If a record contains an image, leave the image out and repeat everything else exactly.

══ RECORDS

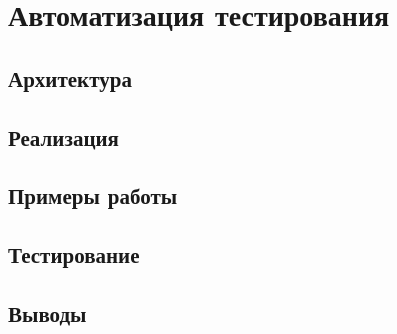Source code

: \chapter{Автоматизация тестирования}
\section{Архитектура}
\section{Реализация}
\section{Примеры работы}
\section{Тестирование}
\section{Выводы}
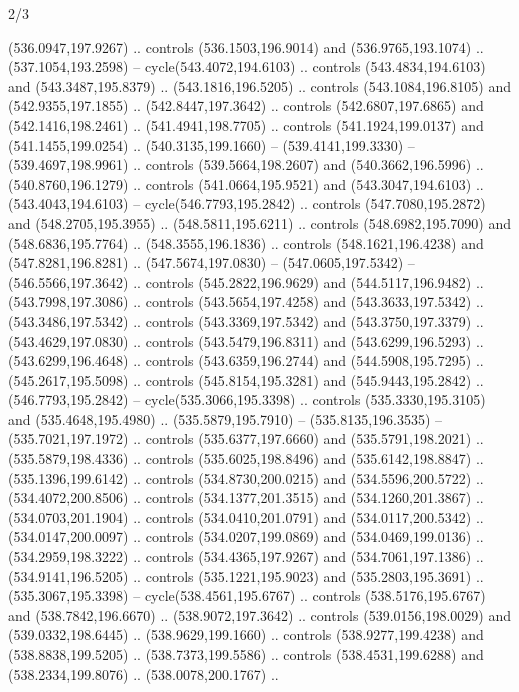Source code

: \begin{flagdescription}{2/3}
\begin{scope}[xshift=0.5\flaglength,yshift=0.5\flagwidth,scale=\flagwidth/495.65]
\begin{scope}[y=0.8pt, x=0.8pt, yscale=-1,shift={(-463.76,-309.78)}]
  (536.0947,197.9267) .. controls (536.1503,196.9014) and (536.9765,193.1074) ..
  (537.1054,193.2598) -- cycle(543.4072,194.6103) .. controls
  (543.4834,194.6103) and (543.3487,195.8379) .. (543.1816,196.5205) .. controls
  (543.1084,196.8105) and (542.9355,197.1855) .. (542.8447,197.3642) .. controls
  (542.6807,197.6865) and (542.1416,198.2461) .. (541.4941,198.7705) .. controls
  (541.1924,199.0137) and (541.1455,199.0254) .. (540.3135,199.1660) --
  (539.4141,199.3330) -- (539.4697,198.9961) .. controls (539.5664,198.2607) and
  (540.3662,196.5996) .. (540.8760,196.1279) .. controls (541.0664,195.9521) and
  (543.3047,194.6103) .. (543.4043,194.6103) -- cycle(546.7793,195.2842) ..
  controls (547.7080,195.2872) and (548.2705,195.3955) .. (548.5811,195.6211) ..
  controls (548.6982,195.7090) and (548.6836,195.7764) .. (548.3555,196.1836) ..
  controls (548.1621,196.4238) and (547.8281,196.8281) .. (547.5674,197.0830) --
  (547.0605,197.5342) -- (546.5566,197.3642) .. controls (545.2822,196.9629) and
  (544.5117,196.9482) .. (543.7998,197.3086) .. controls (543.5654,197.4258) and
  (543.3633,197.5342) .. (543.3486,197.5342) .. controls (543.3369,197.5342) and
  (543.3750,197.3379) .. (543.4629,197.0830) .. controls (543.5479,196.8311) and
  (543.6299,196.5293) .. (543.6299,196.4648) .. controls (543.6359,196.2744) and
  (544.5908,195.7295) .. (545.2617,195.5098) .. controls (545.8154,195.3281) and
  (545.9443,195.2842) .. (546.7793,195.2842) -- cycle(535.3066,195.3398) ..
  controls (535.3330,195.3105) and (535.4648,195.4980) .. (535.5879,195.7910) --
  (535.8135,196.3535) -- (535.7021,197.1972) .. controls (535.6377,197.6660) and
  (535.5791,198.2021) .. (535.5879,198.4336) .. controls (535.6025,198.8496) and
  (535.6142,198.8847) .. (535.1396,199.6142) .. controls (534.8730,200.0215) and
  (534.5596,200.5722) .. (534.4072,200.8506) .. controls (534.1377,201.3515) and
  (534.1260,201.3867) .. (534.0703,201.1904) .. controls (534.0410,201.0791) and
  (534.0117,200.5342) .. (534.0147,200.0097) .. controls (534.0207,199.0869) and
  (534.0469,199.0136) .. (534.2959,198.3222) .. controls (534.4365,197.9267) and
  (534.7061,197.1386) .. (534.9141,196.5205) .. controls (535.1221,195.9023) and
  (535.2803,195.3691) .. (535.3067,195.3398) -- cycle(538.4561,195.6767) ..
  controls (538.5176,195.6767) and (538.7842,196.6670) .. (538.9072,197.3642) ..
  controls (539.0156,198.0029) and (539.0332,198.6445) .. (538.9629,199.1660) ..
  controls (538.9277,199.4238) and (538.8838,199.5205) .. (538.7373,199.5586) ..
  controls (538.4531,199.6288) and (538.2334,199.8076) .. (538.0078,200.1767) ..

\end{scope}
\end{scope}
\end{flagdescription}
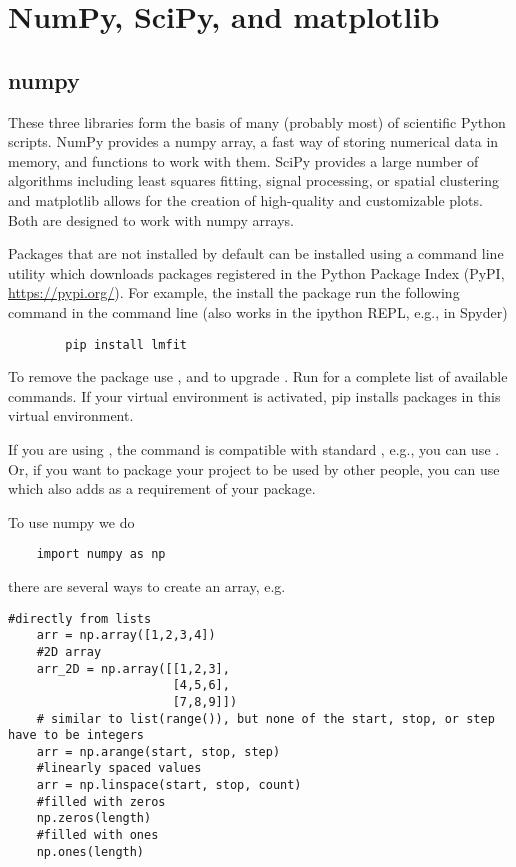 \newpage
\section{NumPy, SciPy, and matplotlib}
\subsection{numpy}
These three libraries form the basis of many (probably most) of scientific Python scripts. NumPy provides a numpy array, a fast way of storing numerical data in memory, and functions to work with them. SciPy provides a large number of algorithms including least squares fitting, signal processing, or spatial clustering and matplotlib allows for the creation of high-quality and customizable plots. Both are designed to work with numpy arrays.

\begin{syntax}
    Packages that are not installed by default can be installed using a command line utility  which downloads packages registered in the Python Package Index (PyPI, \url{https://pypi.org/}). For example, the install the package  run the following command in the command line (also works in the ipython REPL, e.g., in Spyder)
    \begin{lstlisting}
        pip install lmfit
    \end{lstlisting}
    To remove the package use , and to upgrade . Run  for a complete list of available commands. If your virtual environment is activated, pip installs packages in this virtual environment.

    If you are using , the command  is compatible with standard , e.g., you can use . Or, if you want to package your project to be used by other people, you can use  which also adds  as a requirement of your package.
\end{syntax}

To use numpy we do
\begin{lstlisting}
    import numpy as np
\end{lstlisting}
there are several ways to create an array, e.g.
\begin{lstlisting}[caption=Array creation.]
    #directly from lists
    arr = np.array([1,2,3,4])
    #2D array
    arr_2D = np.array([[1,2,3],
                       [4,5,6],
                       [7,8,9]])
    # similar to list(range()), but none of the start, stop, or step have to be integers
    arr = np.arange(start, stop, step)
    #linearly spaced values
    arr = np.linspace(start, stop, count)
    #filled with zeros
    np.zeros(length)
    #filled with ones
    np.ones(length)
\end{lstlisting}

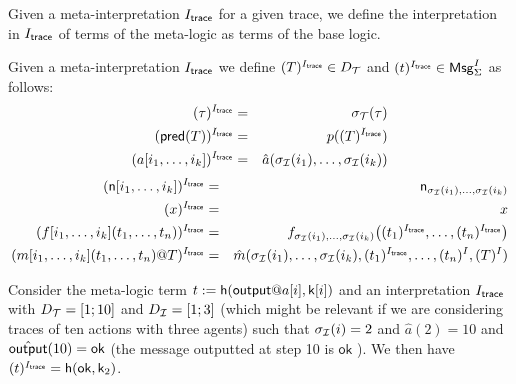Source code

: %

Given a meta-interpretation $I_{\textsf{trace}}$ for a given trace, we define the
interpretation in $I_{\textsf{trace}}$ of terms of the meta-logic as terms of the base logic.

\begin{definition}
  Given a meta-interpretation $I_{\textsf{trace}}$
  we define $(T)^{I_{\textsf{trace}}} \in D_{\mathcal{T}}$ and $(t)^{I_{\textsf{trace}}} \in \mathsf{Msg}^I_\Sigma$ as follows:
  \begin{eqnarray*}
    (\tau)^{I_{\textsf{trace}}} &=& \sigma_{\mathcal{T}}(\tau) \\
    (\textsf{pred}(T))^{I_{\textsf{trace}}} &=& p((T)^{I_{\textsf{trace}}}) \\
    (a[i_1,\ldots,i_k])^{I_{\textsf{trace}}} &=& \hat{a}(\sigma_{\mathcal{I}}(i_1),\ldots,\sigma_{\mathcal{I}}(i_k))
  \end{eqnarray*}
  \begin{eqnarray*}
    (\mathsf{n}[i_1,\ldots,i_k])^{I_{\textsf{trace}}} &=& \mathsf{n}_{\sigma_{\mathcal{I}}(i_1),\ldots,\sigma_{\mathcal{I}}(i_k)}
    \\
    (x)^{I_{\textsf{trace}}} &=& x
    \\
    (f[i_1,\ldots,i_k](t_1,\ldots,t_n))^{I_{\textsf{trace}}} &=&
    f_{\sigma_{\mathcal{I}}(i_1),\ldots,\sigma_{\mathcal{I}}(i_k)}\bigl(
      (t_1)^{I_{\textsf{trace}}},\ldots,(t_n)^{I_{\textsf{trace}}}
    \bigr)
    \\
    (m[i_1,\ldots,i_k](t_1,\ldots,t_n)@T)^{I_{\textsf{trace}}} &=&
    \hat{m}(\sigma_{\mathcal{I}}(i_1),\ldots,\sigma_{\mathcal{I}}(i_k),
      (t_1)^{I_{\textsf{trace}}},\ldots,(t_n)^{I},
      (T)^{I})
  \end{eqnarray*}
\end{definition}

\begin{example}
  Consider the meta-logic term $t := \mathsf{h}(\mout@a[i],\mathsf{k}[i])$
  and an interpretation $I_{\textsf{trace}}$ with $D_{\mathcal{T}} = [1;10]$ and $D_{\mathcal{I}} = [1;3]$
  (which might be relevant if we are considering traces of ten actions
  with three agents) such that $\sigma_{\mathcal{I}}(i)=2$ and $\hat{a}(2)=10$
  and $\hat{\textsf{output}}(10)=\mathsf{ok}$ (the message outputted at step 10
  is $\mathsf{ok}$ ).
  We then have $(t)^{I_{\textsf{trace}}} = \mathsf{h}(\mathsf{ok},\mathsf{k}_2)$.
\end{example}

════

▶ [WRITTEN ANSWER]
Source code

: \chapter{Автоматизация тестирования}
\section{Архитектура}
\section{Реализация}
\section{Примеры работы}
\section{Тестирование}
\section{Выводы}
Source code

: \begin{flagdescription}{2/3}
\begin{scope}[xshift=0.5\flaglength,yshift=0.5\flagwidth,scale=\flagwidth/495.65]
\begin{scope}[y=0.8pt, x=0.8pt, yscale=-1,shift={(-463.76,-309.78)}]
  (536.0947,197.9267) .. controls (536.1503,196.9014) and (536.9765,193.1074) ..
  (537.1054,193.2598) -- cycle(543.4072,194.6103) .. controls
  (543.4834,194.6103) and (543.3487,195.8379) .. (543.1816,196.5205) .. controls
  (543.1084,196.8105) and (542.9355,197.1855) .. (542.8447,197.3642) .. controls
  (542.6807,197.6865) and (542.1416,198.2461) .. (541.4941,198.7705) .. controls
  (541.1924,199.0137) and (541.1455,199.0254) .. (540.3135,199.1660) --
  (539.4141,199.3330) -- (539.4697,198.9961) .. controls (539.5664,198.2607) and
  (540.3662,196.5996) .. (540.8760,196.1279) .. controls (541.0664,195.9521) and
  (543.3047,194.6103) .. (543.4043,194.6103) -- cycle(546.7793,195.2842) ..
  controls (547.7080,195.2872) and (548.2705,195.3955) .. (548.5811,195.6211) ..
  controls (548.6982,195.7090) and (548.6836,195.7764) .. (548.3555,196.1836) ..
  controls (548.1621,196.4238) and (547.8281,196.8281) .. (547.5674,197.0830) --
  (547.0605,197.5342) -- (546.5566,197.3642) .. controls (545.2822,196.9629) and
  (544.5117,196.9482) .. (543.7998,197.3086) .. controls (543.5654,197.4258) and
  (543.3633,197.5342) .. (543.3486,197.5342) .. controls (543.3369,197.5342) and
  (543.3750,197.3379) .. (543.4629,197.0830) .. controls (543.5479,196.8311) and
  (543.6299,196.5293) .. (543.6299,196.4648) .. controls (543.6359,196.2744) and
  (544.5908,195.7295) .. (545.2617,195.5098) .. controls (545.8154,195.3281) and
  (545.9443,195.2842) .. (546.7793,195.2842) -- cycle(535.3066,195.3398) ..
  controls (535.3330,195.3105) and (535.4648,195.4980) .. (535.5879,195.7910) --
  (535.8135,196.3535) -- (535.7021,197.1972) .. controls (535.6377,197.6660) and
  (535.5791,198.2021) .. (535.5879,198.4336) .. controls (535.6025,198.8496) and
  (535.6142,198.8847) .. (535.1396,199.6142) .. controls (534.8730,200.0215) and
  (534.5596,200.5722) .. (534.4072,200.8506) .. controls (534.1377,201.3515) and
  (534.1260,201.3867) .. (534.0703,201.1904) .. controls (534.0410,201.0791) and
  (534.0117,200.5342) .. (534.0147,200.0097) .. controls (534.0207,199.0869) and
  (534.0469,199.0136) .. (534.2959,198.3222) .. controls (534.4365,197.9267) and
  (534.7061,197.1386) .. (534.9141,196.5205) .. controls (535.1221,195.9023) and
  (535.2803,195.3691) .. (535.3067,195.3398) -- cycle(538.4561,195.6767) ..
  controls (538.5176,195.6767) and (538.7842,196.6670) .. (538.9072,197.3642) ..
  controls (539.0156,198.0029) and (539.0332,198.6445) .. (538.9629,199.1660) ..
  controls (538.9277,199.4238) and (538.8838,199.5205) .. (538.7373,199.5586) ..
  controls (538.4531,199.6288) and (538.2334,199.8076) .. (538.0078,200.1767) ..

\end{scope}
\end{scope}
\end{flagdescription}
 \newpage
\section{NumPy, SciPy, and matplotlib}
\subsection{numpy}
These three libraries form the basis of many (probably most) of scientific Python scripts. NumPy provides a numpy array, a fast way of storing numerical data in memory, and functions to work with them. SciPy provides a large number of algorithms including least squares fitting, signal processing, or spatial clustering and matplotlib allows for the creation of high-quality and customizable plots. Both are designed to work with numpy arrays.

\begin{syntax}
    Packages that are not installed by default can be installed using a command line utility  which downloads packages registered in the Python Package Index (PyPI, \url{https://pypi.org/}). For example, the install the package  run the following command in the command line (also works in the ipython REPL, e.g., in Spyder)
    \begin{lstlisting}
        pip install lmfit
    \end{lstlisting}
    To remove the package use , and to upgrade . Run  for a complete list of available commands. If your virtual environment is activated, pip installs packages in this virtual environment.

    If you are using , the command  is compatible with standard , e.g., you can use . Or, if you want to package your project to be used by other people, you can use  which also adds  as a requirement of your package.
\end{syntax}

To use numpy we do
\begin{lstlisting}
    import numpy as np
\end{lstlisting}
there are several ways to create an array, e.g.
\begin{lstlisting}[caption=Array creation.]
    #directly from lists
    arr = np.array([1,2,3,4])
    #2D array
    arr_2D = np.array([[1,2,3],
                       [4,5,6],
                       [7,8,9]])
    # similar to list(range()), but none of the start, stop, or step have to be integers
    arr = np.arange(start, stop, step)
    #linearly spaced values
    arr = np.linspace(start, stop, count)
    #filled with zeros
    np.zeros(length)
    #filled with ones
    np.ones(length)
\end{lstlisting}

Source code

: %

Given a meta-interpretation $I_{\textsf{trace}}$ for a given trace, we define the
interpretation in $I_{\textsf{trace}}$ of terms of the meta-logic as terms of the base logic.

\begin{definition}
  Given a meta-interpretation $I_{\textsf{trace}}$
  we define $(T)^{I_{\textsf{trace}}} \in D_{\mathcal{T}}$ and $(t)^{I_{\textsf{trace}}} \in \mathsf{Msg}^I_\Sigma$ as follows:
  \begin{eqnarray*}
    (\tau)^{I_{\textsf{trace}}} &=& \sigma_{\mathcal{T}}(\tau) \\
    (\textsf{pred}(T))^{I_{\textsf{trace}}} &=& p((T)^{I_{\textsf{trace}}}) \\
    (a[i_1,\ldots,i_k])^{I_{\textsf{trace}}} &=& \hat{a}(\sigma_{\mathcal{I}}(i_1),\ldots,\sigma_{\mathcal{I}}(i_k))
  \end{eqnarray*}
  \begin{eqnarray*}
    (\mathsf{n}[i_1,\ldots,i_k])^{I_{\textsf{trace}}} &=& \mathsf{n}_{\sigma_{\mathcal{I}}(i_1),\ldots,\sigma_{\mathcal{I}}(i_k)}
    \\
    (x)^{I_{\textsf{trace}}} &=& x
    \\
    (f[i_1,\ldots,i_k](t_1,\ldots,t_n))^{I_{\textsf{trace}}} &=&
    f_{\sigma_{\mathcal{I}}(i_1),\ldots,\sigma_{\mathcal{I}}(i_k)}\bigl(
      (t_1)^{I_{\textsf{trace}}},\ldots,(t_n)^{I_{\textsf{trace}}}
    \bigr)
    \\
    (m[i_1,\ldots,i_k](t_1,\ldots,t_n)@T)^{I_{\textsf{trace}}} &=&
    \hat{m}(\sigma_{\mathcal{I}}(i_1),\ldots,\sigma_{\mathcal{I}}(i_k),
      (t_1)^{I_{\textsf{trace}}},\ldots,(t_n)^{I},
      (T)^{I})
  \end{eqnarray*}
\end{definition}

\begin{example}
  Consider the meta-logic term $t := \mathsf{h}(\mout@a[i],\mathsf{k}[i])$
  and an interpretation $I_{\textsf{trace}}$ with $D_{\mathcal{T}} = [1;10]$ and $D_{\mathcal{I}} = [1;3]$
  (which might be relevant if we are considering traces of ten actions
  with three agents) such that $\sigma_{\mathcal{I}}(i)=2$ and $\hat{a}(2)=10$
  and $\hat{\textsf{output}}(10)=\mathsf{ok}$ (the message outputted at step 10
  is $\mathsf{ok}$ ).
  We then have $(t)^{I_{\textsf{trace}}} = \mathsf{h}(\mathsf{ok},\mathsf{k}_2)$.
\end{example}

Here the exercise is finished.